━━━━━ RECORDS TO USE ━━━━━

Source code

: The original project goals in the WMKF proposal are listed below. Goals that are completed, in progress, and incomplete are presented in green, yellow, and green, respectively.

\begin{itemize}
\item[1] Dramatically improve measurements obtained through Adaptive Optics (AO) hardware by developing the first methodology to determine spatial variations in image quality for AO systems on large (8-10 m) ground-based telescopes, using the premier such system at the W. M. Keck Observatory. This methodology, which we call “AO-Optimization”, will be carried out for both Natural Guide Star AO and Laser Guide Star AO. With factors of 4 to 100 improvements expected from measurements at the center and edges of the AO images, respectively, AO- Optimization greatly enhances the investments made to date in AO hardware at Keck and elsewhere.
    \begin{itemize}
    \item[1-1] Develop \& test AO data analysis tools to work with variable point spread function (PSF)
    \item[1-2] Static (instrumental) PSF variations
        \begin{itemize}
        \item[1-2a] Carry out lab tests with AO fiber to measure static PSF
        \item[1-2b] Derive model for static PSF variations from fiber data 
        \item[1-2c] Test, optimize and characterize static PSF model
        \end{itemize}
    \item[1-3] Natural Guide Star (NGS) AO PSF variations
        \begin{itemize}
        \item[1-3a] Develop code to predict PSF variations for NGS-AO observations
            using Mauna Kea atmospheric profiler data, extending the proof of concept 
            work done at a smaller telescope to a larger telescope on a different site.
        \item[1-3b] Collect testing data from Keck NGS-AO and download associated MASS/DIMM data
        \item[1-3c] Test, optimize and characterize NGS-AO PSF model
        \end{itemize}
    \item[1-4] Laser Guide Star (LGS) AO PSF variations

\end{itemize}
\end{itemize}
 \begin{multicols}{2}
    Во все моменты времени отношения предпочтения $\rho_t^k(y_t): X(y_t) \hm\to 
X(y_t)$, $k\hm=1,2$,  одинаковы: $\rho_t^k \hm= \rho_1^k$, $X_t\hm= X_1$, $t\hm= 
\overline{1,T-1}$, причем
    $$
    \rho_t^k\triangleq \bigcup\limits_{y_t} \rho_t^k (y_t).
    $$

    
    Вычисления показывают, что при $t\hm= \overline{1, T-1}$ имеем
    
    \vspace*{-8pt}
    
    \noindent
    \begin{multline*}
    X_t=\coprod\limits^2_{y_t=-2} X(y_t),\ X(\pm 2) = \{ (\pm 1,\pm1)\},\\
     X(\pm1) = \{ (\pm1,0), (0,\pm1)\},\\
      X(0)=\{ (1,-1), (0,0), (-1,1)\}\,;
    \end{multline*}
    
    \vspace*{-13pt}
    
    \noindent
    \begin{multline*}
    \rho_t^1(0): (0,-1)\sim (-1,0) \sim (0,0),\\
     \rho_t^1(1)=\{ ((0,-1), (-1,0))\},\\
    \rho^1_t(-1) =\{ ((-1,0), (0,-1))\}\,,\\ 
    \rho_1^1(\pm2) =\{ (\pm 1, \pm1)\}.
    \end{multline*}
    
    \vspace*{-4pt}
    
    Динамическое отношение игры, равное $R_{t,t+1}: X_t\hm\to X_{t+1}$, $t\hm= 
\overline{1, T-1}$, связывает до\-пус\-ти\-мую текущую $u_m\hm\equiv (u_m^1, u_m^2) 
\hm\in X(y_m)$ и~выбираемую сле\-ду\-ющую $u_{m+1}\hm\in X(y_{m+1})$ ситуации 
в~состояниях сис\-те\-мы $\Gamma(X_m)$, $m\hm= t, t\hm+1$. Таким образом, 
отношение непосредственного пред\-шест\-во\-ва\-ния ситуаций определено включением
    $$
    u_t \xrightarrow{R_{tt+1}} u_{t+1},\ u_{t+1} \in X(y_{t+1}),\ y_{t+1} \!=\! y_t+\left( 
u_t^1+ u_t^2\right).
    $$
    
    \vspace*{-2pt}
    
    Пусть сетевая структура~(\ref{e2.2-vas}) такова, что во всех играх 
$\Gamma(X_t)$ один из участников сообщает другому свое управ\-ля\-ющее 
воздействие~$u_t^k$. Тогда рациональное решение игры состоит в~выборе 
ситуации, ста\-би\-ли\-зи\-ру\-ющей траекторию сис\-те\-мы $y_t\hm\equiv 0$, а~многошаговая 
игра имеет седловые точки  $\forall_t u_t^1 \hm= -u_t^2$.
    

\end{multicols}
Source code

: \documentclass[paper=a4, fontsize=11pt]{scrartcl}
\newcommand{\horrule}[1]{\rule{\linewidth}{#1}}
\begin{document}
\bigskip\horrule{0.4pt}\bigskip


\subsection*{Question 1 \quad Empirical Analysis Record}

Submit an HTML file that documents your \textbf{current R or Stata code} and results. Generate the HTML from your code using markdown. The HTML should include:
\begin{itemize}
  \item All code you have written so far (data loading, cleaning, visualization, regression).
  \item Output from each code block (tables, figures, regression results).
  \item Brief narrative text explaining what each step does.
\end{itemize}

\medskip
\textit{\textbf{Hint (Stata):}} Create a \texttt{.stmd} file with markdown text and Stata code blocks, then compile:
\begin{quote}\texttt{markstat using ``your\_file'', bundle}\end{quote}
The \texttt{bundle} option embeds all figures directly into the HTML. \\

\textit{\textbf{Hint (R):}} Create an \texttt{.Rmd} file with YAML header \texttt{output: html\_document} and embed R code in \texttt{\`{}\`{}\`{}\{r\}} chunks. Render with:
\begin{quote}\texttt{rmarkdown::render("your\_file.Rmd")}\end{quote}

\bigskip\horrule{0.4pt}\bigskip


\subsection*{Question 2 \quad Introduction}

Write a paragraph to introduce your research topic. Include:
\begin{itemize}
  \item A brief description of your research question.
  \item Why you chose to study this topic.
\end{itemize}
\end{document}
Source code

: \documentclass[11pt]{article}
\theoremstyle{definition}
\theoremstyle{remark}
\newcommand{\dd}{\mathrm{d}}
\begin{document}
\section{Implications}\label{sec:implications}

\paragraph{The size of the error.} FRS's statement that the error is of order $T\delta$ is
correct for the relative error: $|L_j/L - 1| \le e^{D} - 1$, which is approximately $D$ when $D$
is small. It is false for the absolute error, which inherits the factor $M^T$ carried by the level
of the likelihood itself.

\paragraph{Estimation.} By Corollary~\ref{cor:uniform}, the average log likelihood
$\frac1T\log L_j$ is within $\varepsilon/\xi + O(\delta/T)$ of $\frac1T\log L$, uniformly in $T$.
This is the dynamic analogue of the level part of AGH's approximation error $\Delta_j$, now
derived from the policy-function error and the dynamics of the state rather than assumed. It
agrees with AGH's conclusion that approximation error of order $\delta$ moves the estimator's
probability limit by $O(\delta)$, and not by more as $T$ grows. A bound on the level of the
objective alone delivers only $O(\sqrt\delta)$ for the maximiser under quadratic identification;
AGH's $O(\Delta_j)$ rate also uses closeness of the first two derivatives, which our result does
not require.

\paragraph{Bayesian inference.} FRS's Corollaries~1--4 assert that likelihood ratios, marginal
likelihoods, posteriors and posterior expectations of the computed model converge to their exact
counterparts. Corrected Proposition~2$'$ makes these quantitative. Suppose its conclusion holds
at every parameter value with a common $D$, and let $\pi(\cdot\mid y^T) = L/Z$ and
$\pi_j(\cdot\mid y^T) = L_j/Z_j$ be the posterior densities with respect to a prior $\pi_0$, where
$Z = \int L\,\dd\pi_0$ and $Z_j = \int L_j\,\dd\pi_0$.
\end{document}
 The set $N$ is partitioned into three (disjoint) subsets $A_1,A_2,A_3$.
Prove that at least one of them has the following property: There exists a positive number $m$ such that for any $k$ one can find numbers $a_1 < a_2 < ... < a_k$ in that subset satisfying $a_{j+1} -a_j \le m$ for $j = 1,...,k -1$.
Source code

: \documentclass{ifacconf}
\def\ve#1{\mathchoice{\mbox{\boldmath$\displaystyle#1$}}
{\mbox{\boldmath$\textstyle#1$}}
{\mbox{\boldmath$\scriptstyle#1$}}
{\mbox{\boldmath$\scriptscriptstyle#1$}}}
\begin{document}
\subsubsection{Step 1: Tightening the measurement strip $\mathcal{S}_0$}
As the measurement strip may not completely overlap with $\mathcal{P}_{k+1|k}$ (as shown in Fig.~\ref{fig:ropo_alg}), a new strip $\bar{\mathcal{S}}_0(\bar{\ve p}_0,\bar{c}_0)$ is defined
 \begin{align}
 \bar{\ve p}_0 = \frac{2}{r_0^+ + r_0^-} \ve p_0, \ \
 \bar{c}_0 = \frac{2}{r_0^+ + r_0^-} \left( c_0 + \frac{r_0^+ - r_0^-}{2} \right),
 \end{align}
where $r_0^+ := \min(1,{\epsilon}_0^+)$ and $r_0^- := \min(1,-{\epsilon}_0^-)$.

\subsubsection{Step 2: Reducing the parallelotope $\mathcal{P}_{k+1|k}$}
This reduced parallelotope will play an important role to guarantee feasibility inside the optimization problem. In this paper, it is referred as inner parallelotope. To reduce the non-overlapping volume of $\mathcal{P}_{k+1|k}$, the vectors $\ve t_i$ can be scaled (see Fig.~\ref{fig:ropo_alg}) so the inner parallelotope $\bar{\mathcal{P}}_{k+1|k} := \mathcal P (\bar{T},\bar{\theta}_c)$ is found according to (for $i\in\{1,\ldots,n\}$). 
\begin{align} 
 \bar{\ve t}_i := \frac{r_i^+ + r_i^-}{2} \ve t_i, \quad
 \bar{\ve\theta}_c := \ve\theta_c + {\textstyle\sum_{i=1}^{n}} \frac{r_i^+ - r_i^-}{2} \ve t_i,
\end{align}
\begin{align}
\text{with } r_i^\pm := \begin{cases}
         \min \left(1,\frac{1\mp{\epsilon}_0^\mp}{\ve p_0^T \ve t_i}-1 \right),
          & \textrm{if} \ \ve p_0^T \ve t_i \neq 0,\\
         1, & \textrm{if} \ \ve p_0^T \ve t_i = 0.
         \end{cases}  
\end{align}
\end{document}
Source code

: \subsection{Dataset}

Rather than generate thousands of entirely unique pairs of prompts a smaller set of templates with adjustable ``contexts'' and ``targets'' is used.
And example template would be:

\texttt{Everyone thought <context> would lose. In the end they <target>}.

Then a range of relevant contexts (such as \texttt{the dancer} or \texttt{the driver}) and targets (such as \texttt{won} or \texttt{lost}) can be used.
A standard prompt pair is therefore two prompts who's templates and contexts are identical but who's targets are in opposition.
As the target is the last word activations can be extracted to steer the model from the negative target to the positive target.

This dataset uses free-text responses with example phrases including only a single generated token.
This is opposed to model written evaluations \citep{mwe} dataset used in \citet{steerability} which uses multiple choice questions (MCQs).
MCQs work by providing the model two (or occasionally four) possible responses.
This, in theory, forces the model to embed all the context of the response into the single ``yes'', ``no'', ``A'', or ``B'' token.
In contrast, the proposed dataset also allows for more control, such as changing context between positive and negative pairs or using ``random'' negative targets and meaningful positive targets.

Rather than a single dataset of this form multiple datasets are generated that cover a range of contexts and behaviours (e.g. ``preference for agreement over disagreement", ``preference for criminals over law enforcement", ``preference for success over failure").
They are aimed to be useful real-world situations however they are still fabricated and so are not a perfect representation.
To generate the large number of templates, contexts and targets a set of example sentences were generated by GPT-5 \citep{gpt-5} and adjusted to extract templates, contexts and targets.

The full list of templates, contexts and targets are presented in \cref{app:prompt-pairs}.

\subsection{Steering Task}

━━━━━

WHAT YOU NEED TO DO:
Please write out, exactly as they appear above, only the lines in the stretch from the line with "using Mauna Kea" through the line with "work done at".

SOLUTION TO THIS TASK:
            using Mauna Kea atmospheric profiler data, extending the proof of concept 
            work done at a smaller telescope to a larger telescope on a different site.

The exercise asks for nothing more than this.